### EXERCISE
Search the listing for "Albert" and copy every line where it appears.

****

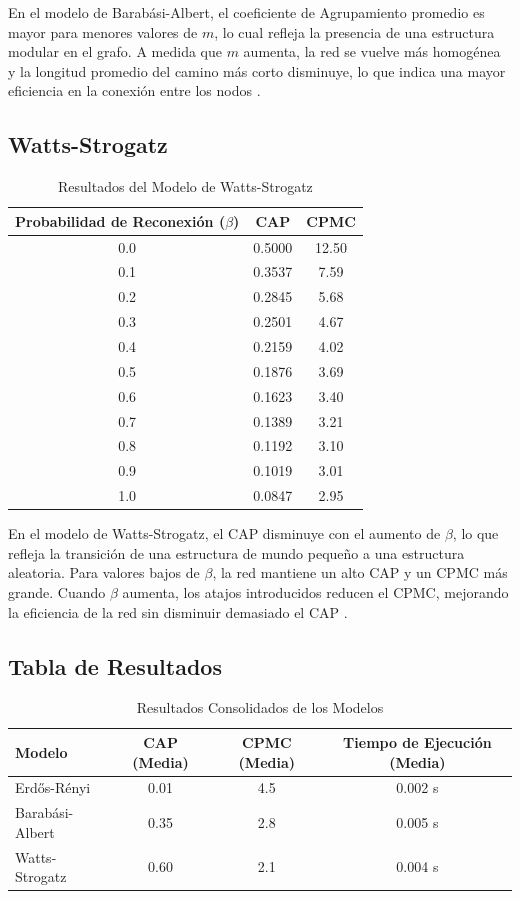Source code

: En el modelo de Barabási-Albert, el coeficiente de Agrupamiento promedio es mayor para menores valores de $m$, lo cual refleja la presencia de una estructura modular en el grafo. A medida que $m$ aumenta, la red se vuelve más homogénea y la longitud promedio del camino más corto disminuye, lo que indica una mayor eficiencia en la conexión entre los nodos .

\subsection{Watts-Strogatz}

\begin{table}[h!]
\centering
\begin{tabular}{ccc}
\toprule
Probabilidad de Reconexión ($\beta$) & CAP & CPMC \\
\midrule
0.0 & 0.5000 & 12.50 \\
0.1 & 0.3537 & 7.59 \\
0.2 & 0.2845 & 5.68 \\
0.3 & 0.2501 & 4.67 \\
0.4 & 0.2159 & 4.02 \\
0.5 & 0.1876 & 3.69 \\
0.6 & 0.1623 & 3.40 \\
0.7 & 0.1389 & 3.21 \\
0.8 & 0.1192 & 3.10 \\
0.9 & 0.1019 & 3.01 \\
1.0 & 0.0847 & 2.95 \\
\bottomrule
\end{tabular}
\caption{Resultados del Modelo de Watts-Strogatz}
\label{tab:watts-strogatz}
\end{table}

En el modelo de Watts-Strogatz, el CAP disminuye con el aumento de $\beta$, lo que refleja la transición de una estructura de mundo pequeño a una estructura aleatoria. Para valores bajos de $\beta$, la red mantiene un alto CAP y un CPMC más grande. Cuando $\beta$ aumenta, los atajos introducidos reducen el CPMC, mejorando la eficiencia de la red sin disminuir demasiado el CAP .

\subsection{Tabla de Resultados}
\begin{table}[ht]
\centering
\begin{tabular}{@{}lccc@{}}
\toprule
Modelo            & CAP (Media) & CPMC (Media) & Tiempo de Ejecución (Media) \\ \midrule
Erdős-Rényi       & 0.01        & 4.5          & 0.002 s                     \\
Barabási-Albert   & 0.35        & 2.8          & 0.005 s                     \\
Watts-Strogatz    & 0.60        & 2.1          & 0.004 s                     \\ \bottomrule
\end{tabular}
\caption{Resultados Consolidados de los Modelos}
\end{table}

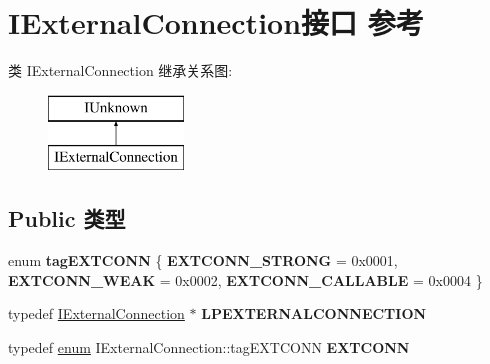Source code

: \hypertarget{interface_i_external_connection}{}\section{I\+External\+Connection接口 参考}
\label{interface_i_external_connection}
类 I\+External\+Connection 继承关系图\+:\begin{figure}[H]
\begin{center}
\leavevmode
\includegraphics[height=2.000000cm]{interface_i_external_connection}
\end{center}
\end{figure}
\subsection*{Public 类型}
\begin{DoxyCompactItemize}
\item 
\mbox{\label{interface_i_external_connection_ae79c0143ab8eda18a1ccb144da71a4ed}} 
enum {\bfseries tag\+E\+X\+T\+C\+O\+NN} \{ {\bfseries E\+X\+T\+C\+O\+N\+N\+\_\+\+S\+T\+R\+O\+NG} = 0x0001, 
{\bfseries E\+X\+T\+C\+O\+N\+N\+\_\+\+W\+E\+AK} = 0x0002, 
{\bfseries E\+X\+T\+C\+O\+N\+N\+\_\+\+C\+A\+L\+L\+A\+B\+LE} = 0x0004
 \}
\item 
\mbox{\label{interface_i_external_connection_ad6357b76663cddc5b2cc8fe899589405}} 
typedef \hyperlink{interface_i_external_connection}{I\+External\+Connection} $\ast$ {\bfseries L\+P\+E\+X\+T\+E\+R\+N\+A\+L\+C\+O\+N\+N\+E\+C\+T\+I\+ON}
\item 
\mbox{\label{interface_i_external_connection_adb4f7a8f83e2e5e1bc443ee3a0402df2}} 
typedef \hyperlink{interfaceenum}{enum} I\+External\+Connection\+::tag\+E\+X\+T\+C\+O\+NN {\bfseries E\+X\+T\+C\+O\+NN}
\end{DoxyCompactItemize}
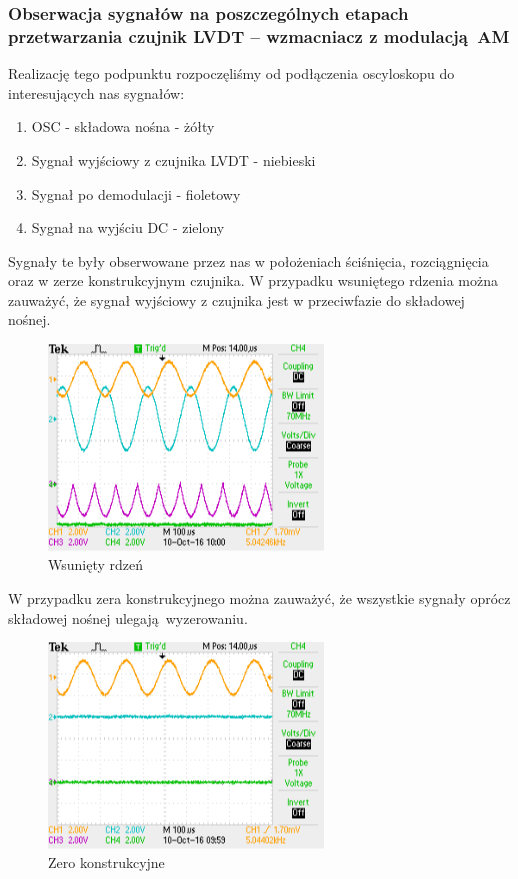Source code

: \documentclass[a4paper, 12pt, titlepage]{article}
\begin{document}
			\subsubsection{Obserwacja sygnałów na poszczególnych etapach przetwarzania czujnik LVDT -- wzmacniacz z modulacją AM}
				Realizację tego podpunktu rozpoczęliśmy od podłączenia oscyloskopu do interesujących nas sygnałów:
				\begin{enumerate}
					\item OSC - składowa nośna - żółty
					\item Sygnał wyjściowy z czujnika LVDT - niebieski
					\item Sygnał po demodulacji - fioletowy
					\item Sygnał na wyjściu DC - zielony
				\end{enumerate}
				Sygnały te były obserwowane przez nas w położeniach ściśnięcia, rozciągnięcia oraz w zerze konstrukcyjnym czujnika.
				\newpage \noindent
				W przypadku wsuniętego rdzenia można zauważyć, że sygnał wyjściowy z czujnika jest w przeciwfazie do składowej nośnej.
				\begin{figure}[H]
					\centering
					\includegraphics[width=0.65\textwidth]{./img/scisniete.png}
					\caption{\small{Wsunięty rdzeń}}
				\end{figure} \noindent
				W przypadku zera konstrukcyjnego można zauważyć, że wszystkie sygnały oprócz składowej nośnej ulegają wyzerowaniu.
				\begin{figure}[H]
					\centering
					\includegraphics[width=0.65\textwidth]{./img/punkt_neutralny.png}
					\caption{\small{Zero konstrukcyjne}}
				\end{figure} \noindent
\end{document}

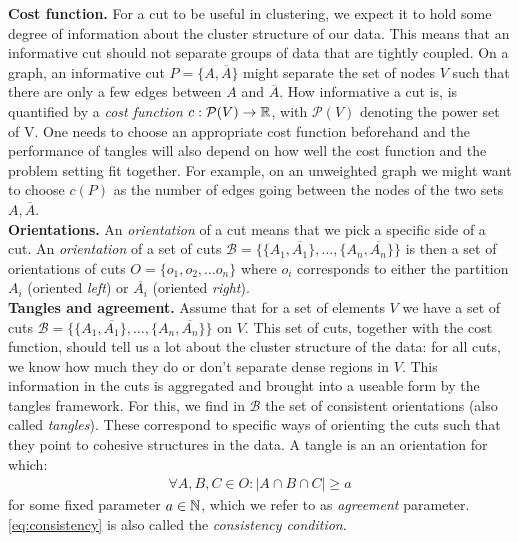\noindent
\textbf{Cost function.} For a cut to be useful in clustering, we expect it to hold some degree of information about the cluster 
structure of our data. This means that an informative cut should not separate groups of data that are tightly coupled.
On a graph, an informative cut $P = \{A, \overline{A}\}$ might separate the set of nodes $V$ such that there 
are only a few edges between $A$ and $\overline{A}$. How informative a cut is, is quantified by a \textit{cost function} $c: \mathcal{P}(V) \to \mathbb{R}$, 
with $\mathcal{P}(V)$ denoting the power set of V. 
One needs to choose an appropriate cost function beforehand and the performance of tangles will also depend on how well the cost function and the problem setting fit together. 
For example, on an unweighted graph we might want to choose $c(P)$ as the number of edges
going between the nodes of the two sets $A, \overline{A}$. \\

\noindent
\textbf{Orientations.}
An \textit{orientation} of a cut means that we pick a specific side of a cut. 
An \textit{orientation} of a set of cuts 
$\mathcal{B} = \{\{A_1, \overline{A_1}\}, \ldots, \{A_n, \overline{A_n}\} \}$ is  
then a set of orientations of cuts $O = \{o_1, o_2, \ldots o_n\}$
where $o_i$ corresponds to either the partition $A_i$ 
(oriented \textit{left}) or $\overline{A_i}$ (oriented \textit{right}). \\ 

\noindent
\textbf{Tangles and agreement.} Assume that for a set of elements $V$ we have a set of cuts $\mathcal{B} = \{\{A_1, \overline{A_1}\}, \ldots, \{A_n, \overline{A_n}\} \} $ on $V$.
This set of cuts, together with the cost function, should tell us a lot about the cluster structure of the data:
for all cuts, we know how much they do or don't separate dense regions in $V$. 
This information in the cuts is aggregated and brought into a useable form by the tangles framework. 
For this, we find in $\mathcal{B}$ the set of consistent orientations (also called \textit{tangles}).  
These correspond to specific ways of orienting the cuts such that they point to cohesive structures in the data.  
A tangle is an an orientation for which:
\begin{align}\label{eq:consistency}
    \forall A,B,C \in O: \left| A \cap B \cap C \right| \ge a
\end{align}
for some fixed parameter $a \in \mathbb{N}$, which we refer to as \textit{agreement} parameter. \autoref{eq:consistency} is also called the \textit{consistency condition}. \\

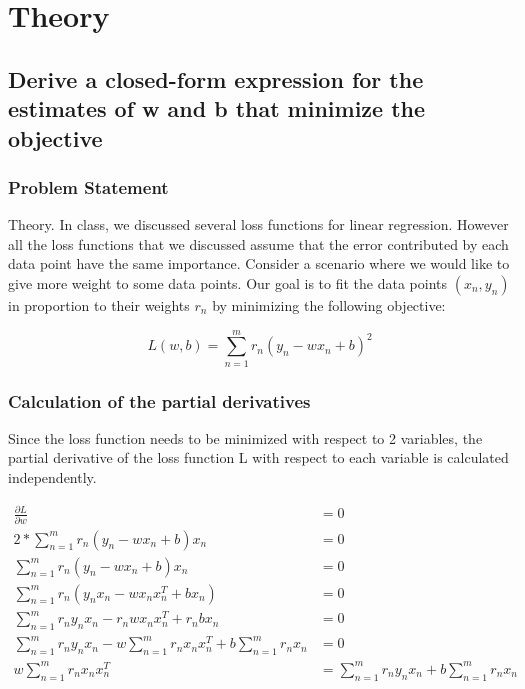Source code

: \documentclass[a4paper]{article}
\begin{document}
\newpage

\section{Theory}

\subsection{Derive a closed-form expression for the estimates of w and b that minimize the objective}

\subsubsection{Problem Statement}

Theory. In class, we discussed several loss functions for linear regression. However all the loss functions that we discussed assume that the error contributed by each data point have the same importance. Consider a scenario where we would like to give more weight to some data points. Our goal is to fit the data points $(x_n , y_n )$ in proportion to their weights $r_n$ by minimizing the following objective:

$$L(w, b) = \sum_{n=1}^m r_n (y_n - wx_n + b)^2$$


\subsubsection{Calculation of the partial derivatives}

Since the loss function needs to be minimized with respect to 2 variables, the partial derivative of the loss function L with respect to each variable is calculated independently.

\begin{align*}
	\frac{\partial L}{\partial w} &= 0\\
	2 * \sum_{n=1}^m r_n (y_n - wx_n + b) x_n &= 0\\
	\sum_{n=1}^m r_n (y_n - wx_n + b) x_n &= 0\\
	\sum_{n=1}^m r_n (y_n x_n - wx_nx_n^T + bx_n) &= 0\\
	\sum_{n=1}^m r_n y_n x_n - r_n w x_n x_n^T + r_n b x_n &= 0\\
	\sum_{n=1}^m r_n y_n x_n - w \sum_{n=1}^m r_n x_n x_n^T + b \sum_{n=1}^m r_n x_n &= 0\\
	w \sum_{n=1}^m r_n x_n x_n^T &=  \sum_{n=1}^m r_n y_n x_n + b \sum_{n=1}^m r_n x_n
\end{align*}
\end{document}
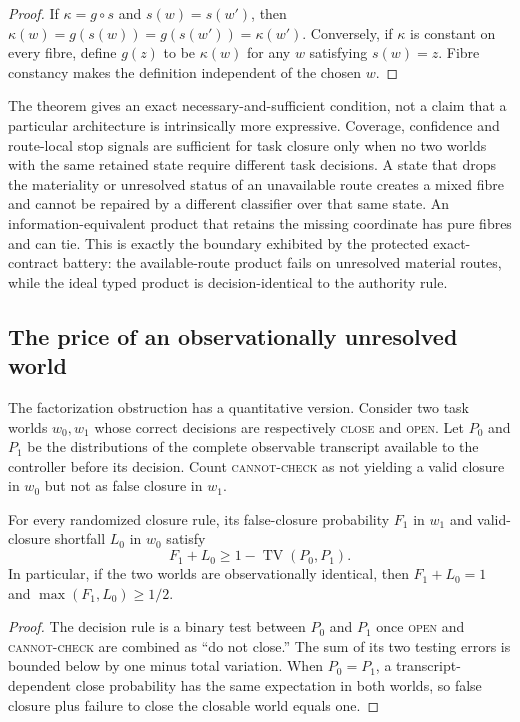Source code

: \begin{proof}
If $\kappa=g\circ s$ and $s(w)=s(w')$, then
$\kappa(w)=g(s(w))=g(s(w'))=\kappa(w')$.  Conversely, if $\kappa$ is constant
on every fibre, define $g(z)$ to be $\kappa(w)$ for any $w$ satisfying
$s(w)=z$.  Fibre constancy makes the definition independent of the chosen
$w$.
\end{proof}

The theorem gives an exact necessary-and-sufficient condition, not a claim that
a particular architecture is intrinsically more expressive.  Coverage,
confidence and route-local stop signals are sufficient for task closure only
when no two worlds with the same retained state require different task
decisions.  A state that drops the materiality or unresolved status of an
unavailable route creates a mixed fibre and cannot be repaired by a different
classifier over that same state.  An information-equivalent product that
retains the missing coordinate has pure fibres and can tie.  This is exactly the
boundary exhibited by the protected exact-contract battery: the available-route
product fails on unresolved material routes, while the ideal typed product is
decision-identical to the authority rule.

\subsection{The price of an observationally unresolved world}

The factorization obstruction has a quantitative version.  Consider two task
worlds $w_0,w_1$ whose correct decisions are respectively \textsc{close} and
\textsc{open}.  Let $P_0$ and $P_1$ be the distributions of the complete
observable transcript available to the controller before its decision.  Count
\textsc{cannot-check} as not yielding a valid closure in $w_0$ but not as false
closure in $w_1$.

\begin{theorem}
\label{thm:indistinguishable}
For every randomized closure rule, its false-closure probability $F_1$ in
$w_1$ and valid-closure shortfall $L_0$ in $w_0$ satisfy
\[
 F_1+L_0\geq 1-\operatorname{TV}(P_0,P_1).
\]
In particular, if the two worlds are observationally identical, then
$F_1+L_0=1$ and $\max(F_1,L_0)\geq 1/2$.
\end{theorem}

\begin{proof}
The decision rule is a binary test between $P_0$ and $P_1$ once
\textsc{open} and \textsc{cannot-check} are combined as ``do not close.''  The
sum of its two testing errors is bounded below by one minus total variation.
When $P_0=P_1$, a transcript-dependent close probability has the same
expectation in both worlds, so false closure plus failure to close the closable
world equals one.
\end{proof}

****

### WRITTEN RESPONSE
: En el modelo de Barabási-Albert, el coeficiente de Agrupamiento promedio es mayor para menores valores de $m$, lo cual refleja la presencia de una estructura modular en el grafo. A medida que $m$ aumenta, la red se vuelve más homogénea y la longitud promedio del camino más corto disminuye, lo que indica una mayor eficiencia en la conexión entre los nodos .
Barabási-Albert   & 0.35        & 2.8          & 0.005 s                     \\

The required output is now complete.